Since coming into office the Obama administration has insisted on approaching all terrorist attacks as a law-enforcement-only problem. For purely ideological reasons, Attorney General Eric Holder has refused to learn what the rest of the country already learned from the 1990s and 9/11: that this unconventional enemy requires the government to use all lawful tools at its disposal, including holding some terrorists captured in the U.S. as enemy combatants.

But now that he is in power and has some actual responsibility, Holder is beginning to learn the limits of the law-enforcement only approach. Unfortunately he has decided to change our law enforcement system to fit the fight against terror instead of treating it as the war that it is.

So this past Sunday, and again yesterday, Holder said we needed to “update” our Miranda warning rules to deal with “with international terrorism.” This is not only unwise but also most likely unconstitutional.

The Miranda warnings that law enforcement officials are required to read a suspect once he is taken into custody are court-created extensions of our 5th Amendment Constitutional rights. If law enforcement forget or intentionally choose not to read the suspect his Miranda warnings, then the government usually cannot use those un-Mirandized statements at trial. Behind the government’s use of Miranda is an underlying assumption: The case is going to trial, and the government wants to preserve the possibility of using the defendant’s statements against him in its case. Thus, Miranda is a trial tool—not a national security tool.

Courts have also created a “public safety exception” but after the Christmas Day Bomber and now the Times Square Bomber, Holder has discovered that this exception is not enough to properly protect the country. So now he wants a legislative change to our criminal justice system. But Miranda is a court-created Constitutional doctrine. It would be unconstitutional for Congress to change it.

There is an existing constitutional way to protect our country: Congress’s Authorization for Use of Military Force and subsequent court cases allow the President to designate appropriate terrorist suspects captured in the U.S. as enemy combatants (at first) and interrogating them at length without Miranda or an attorney.

Preserving the Miranda-less interrogation option does not preclude the government, after appropriate interrogation, from then deciding to send the suspect to trial in federal court or a military commission.

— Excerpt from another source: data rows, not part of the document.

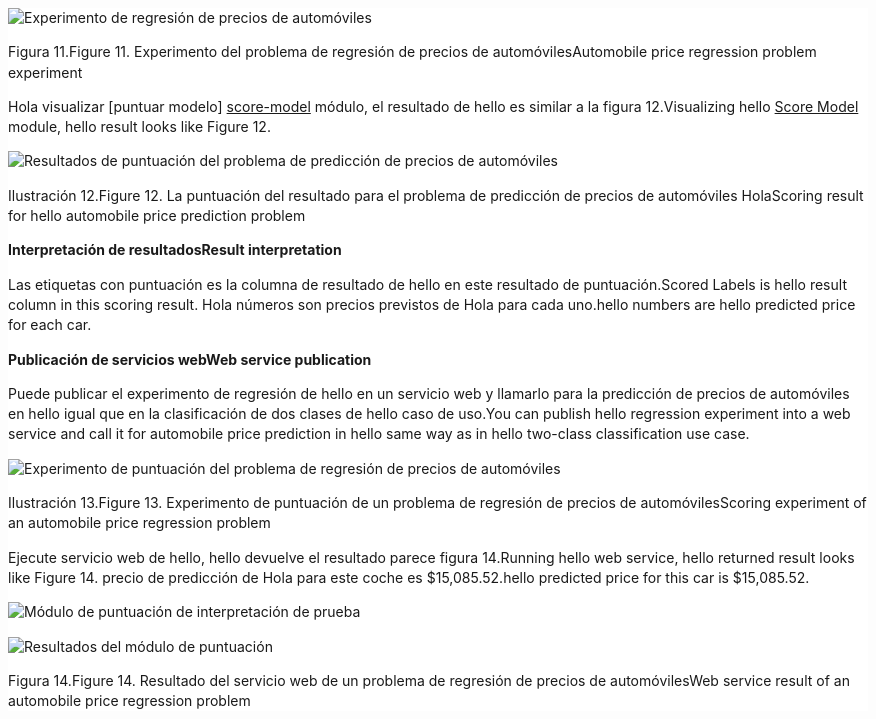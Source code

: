 ![Experimento de regresión de precios de automóviles](./media/machine-learning-interpret-model-results/11.png)

<span data-ttu-id="62a69-226">Figura 11.</span><span class="sxs-lookup"><span data-stu-id="62a69-226">Figure 11.</span></span> <span data-ttu-id="62a69-227">Experimento del problema de regresión de precios de automóviles</span><span class="sxs-lookup"><span data-stu-id="62a69-227">Automobile price regression problem experiment</span></span>

<span data-ttu-id="62a69-228">Hola visualizar [puntuar modelo] [ score-model] módulo, el resultado de hello es similar a la figura 12.</span><span class="sxs-lookup"><span data-stu-id="62a69-228">Visualizing hello [Score Model][score-model] module, hello result looks like Figure 12.</span></span>

![Resultados de puntuación del problema de predicción de precios de automóviles](./media/machine-learning-interpret-model-results/12.png)

<span data-ttu-id="62a69-230">Ilustración 12.</span><span class="sxs-lookup"><span data-stu-id="62a69-230">Figure 12.</span></span> <span data-ttu-id="62a69-231">La puntuación del resultado para el problema de predicción de precios de automóviles Hola</span><span class="sxs-lookup"><span data-stu-id="62a69-231">Scoring result for hello automobile price prediction problem</span></span>

<span data-ttu-id="62a69-232">**Interpretación de resultados**</span><span class="sxs-lookup"><span data-stu-id="62a69-232">**Result interpretation**</span></span>

<span data-ttu-id="62a69-233">Las etiquetas con puntuación es la columna de resultado de hello en este resultado de puntuación.</span><span class="sxs-lookup"><span data-stu-id="62a69-233">Scored Labels is hello result column in this scoring result.</span></span> <span data-ttu-id="62a69-234">Hola números son precios previstos de Hola para cada uno.</span><span class="sxs-lookup"><span data-stu-id="62a69-234">hello numbers are hello predicted price for each car.</span></span>

<span data-ttu-id="62a69-235">**Publicación de servicios web**</span><span class="sxs-lookup"><span data-stu-id="62a69-235">**Web service publication**</span></span>

<span data-ttu-id="62a69-236">Puede publicar el experimento de regresión de hello en un servicio web y llamarlo para la predicción de precios de automóviles en hello igual que en la clasificación de dos clases de hello caso de uso.</span><span class="sxs-lookup"><span data-stu-id="62a69-236">You can publish hello regression experiment into a web service and call it for automobile price prediction in hello same way as in hello two-class classification use case.</span></span>

![Experimento de puntuación del problema de regresión de precios de automóviles](./media/machine-learning-interpret-model-results/13.png)

<span data-ttu-id="62a69-238">Ilustración 13.</span><span class="sxs-lookup"><span data-stu-id="62a69-238">Figure 13.</span></span> <span data-ttu-id="62a69-239">Experimento de puntuación de un problema de regresión de precios de automóviles</span><span class="sxs-lookup"><span data-stu-id="62a69-239">Scoring experiment of an automobile price regression problem</span></span>

<span data-ttu-id="62a69-240">Ejecute servicio web de hello, hello devuelve el resultado parece figura 14.</span><span class="sxs-lookup"><span data-stu-id="62a69-240">Running hello web service, hello returned result looks like Figure 14.</span></span> <span data-ttu-id="62a69-241">precio de predicción de Hola para este coche es $15,085.52.</span><span class="sxs-lookup"><span data-stu-id="62a69-241">hello predicted price for this car is $15,085.52.</span></span>

![Módulo de puntuación de interpretación de prueba](./media/machine-learning-interpret-model-results/13_1.png)

![Resultados del módulo de puntuación](./media/machine-learning-interpret-model-results/14.png)

<span data-ttu-id="62a69-244">Figura 14.</span><span class="sxs-lookup"><span data-stu-id="62a69-244">Figure 14.</span></span> <span data-ttu-id="62a69-245">Resultado del servicio web de un problema de regresión de precios de automóviles</span><span class="sxs-lookup"><span data-stu-id="62a69-245">Web service result of an automobile price regression problem</span></span>


[assign-to-clusters]: https://msdn.microsoft.com/library/azure/eed3ee76-e8aa-46e6-907c-9ca767f5c114/
[execute-r-script]: https://msdn.microsoft.com/library/azure/30806023-392b-42e0-94d6-6b775a6e0fd5/
[select-columns]: https://msdn.microsoft.com/library/azure/1ec722fa-b623-4e26-a44e-a50c6d726223/
[score-matchbox-recommender]: https://msdn.microsoft.com/library/azure/55544522-9a10-44bd-884f-9a91a9cec2cd/
[score-model]: https://msdn.microsoft.com/library/azure/401b4f92-e724-4d5a-be81-d5b0ff9bdb33/
[train-clustering-model]: https://msdn.microsoft.com/library/azure/bb43c744-f7fa-41d0-ae67-74ae75da3ffd/
[train-matchbox-recommender]: https://msdn.microsoft.com/library/azure/fa4aa69d-2f1c-4ba4-ad5f-90ea3a515b4c/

Heritage Foundation Senior Legal Fellow Cully Stimson writes:

After 9/11, the White House rightly shifted the focus of counterterrorism operations from investigating attacks to preventing them. By being more concerned about safeguarding the opportunity to prosecute suspects than stopping terrorist plots, Holder is returning to the wrong-headed strategy that characterized this nation’s pre-9/11 approach to fighting terrorism. The Attorney General has forgotten that intelligence gathering, at the outset of capture, is more important than preparing for a trial.